Hepatic lipidosis, or fatty liver, is where liver cells accumulate fat to the point it affects their ability to function. The cause of hepatic lipidosis is unknown and many theories have been put forward. Affected cats generally are older, obese cats that have undergone a stressful event and become anorexic. I have seen this following a move, introduction of a new pet or even following a marriage and new person moving into the home. Hepatic lipid accumulation also can result secondary to a number of other disease syndromes such as diabetes mellitus, pancreatitis, starvation or other organ dysfunction.
Treatment involves resolving another problem if present, and aggressive nutritional support. This usually requires placement of a feeding tube to provide adequate nutrition to reverse the changes. With appropriate treatment, 80 percent of cats will do well.
Cholangitis refers to an inflammatory disorder of the hepatobiliary system. In young cats, it is more commonly associated with a bacterial infection and may respond to fluid support and antibiotics.
In older cats, there may be inflammation without infection. It is speculated this may have been an immune response to a bacterial infection that resolved, but the inflammation continued. If left unchecked, the chronic inflammation can result in irreversible scarring and liver failure. In a large number of cats, inflammation may be found in the intestines (inflammatory bowel disease) and pancreas (pancreatitis), too. Treatment usually involves steroids to decrease the inflammation. Chronic therapy is usually needed and flareups are common.
Primary liver disease can be secondary to a viral infection (FIP) and toxic injury as well but these are not common.
Unfortunately, cats can develop liver cancer, with lymphoma being the most common. While we cannot cure this, we may be able to get them into remission where they feel well. They can also develop primary liver cancer or cancer of the gall bladder and bile ducts. In some instances, these can be surgically removed.
Feline liver disease might also be secondary to conditions such as inflammatory bowel disease, hyperthyroidism and cardiac disease.
It is not common, but our feline patients can also develop diseases where the gall bladder does not empty, so bilirubin backs up. These can be primary problems like inflammation, gall stones or tumors. Pancreatitis may cause icterus, too. The swollen pancreas and inflamed surrounding tissues may close off the bile duct.
After blood testing, the next diagnostic step is an ultrasound. This allows us to visually look for changes and is great at diagnosing gall bladder disease, pancreatitis and cancers that cause tumors. Unfortunately, it is not great at diagnosing inflammation or lymphoma.
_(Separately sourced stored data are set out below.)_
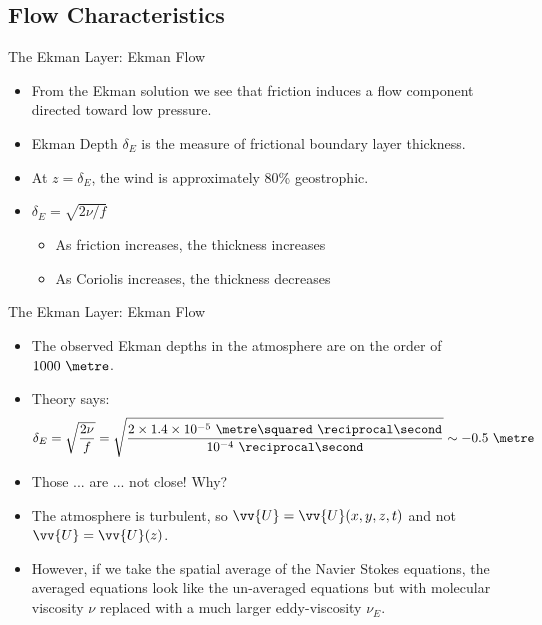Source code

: \subsection{Flow Characteristics}
\begin{frame}{The Ekman Layer: Ekman Flow}

\begin{itemize}
	\item From the Ekman solution we see that friction induces a flow component directed toward low pressure.
	\item Ekman Depth $\delta_E$ is the measure of frictional boundary layer thickness.
	\item At $z=\delta_E$, the wind is approximately 80\% geostrophic.
	\item $\delta_E = \sqrt{2\nu/f}$
	\begin{itemize}
	\item As friction increases, the thickness increases
	\item As Coriolis increases, the thickness decreases
	\end{itemize}
\end{itemize}
\end{frame}
\begin{frame}{The Ekman Layer: Ekman Flow}

\begin{itemize}
	\item The observed Ekman depths in the atmosphere are on the order of $1000\ \metre$.
	\item Theory says:
	$$\delta_E = \sqrt{\frac{2\nu}{f}} = \sqrt{\frac{2\times 1.4 \times 10^{-5}\ \metre\squared\ \reciprocal\second}{10^{-4}\ \reciprocal\second}} \sim -0.5\ \metre$$
	\item Those ... are ... not close! Why?
	\item The atmosphere is turbulent, so $\vv{U} = \vv{U}(x,y,z,t)$ and not $\vv{U}=\vv{U}(z)$.
	\item However, if we take the spatial average of the Navier Stokes equations, the averaged equations look like the un-averaged equations but with molecular viscosity $\nu$ replaced with a much larger eddy-viscosity $\nu_E$.
\end{itemize}
\end{frame}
For most liver disease, a sample is needed for a pathologist to assess under the microscope. The most benign way to obtain a sample is to aspirate the liver with a small needle. The pros are that this is safe and associated with little pain. The cons are that the sample is small and frequently the pathologist cannot give us a definitive answer. The best option in most cases is to get a biopsy through surgery or laparoscopy. This almost always gives the answer, but it is more invasive and requires anesthesia.
So to answer your question, the next diagnostic steps are bloodwork and an abdominal ultrasound. Based on this information, your veterinarians can then guide you as to if an aspirate or biopsy is needed or if supportive treatment is appropriate.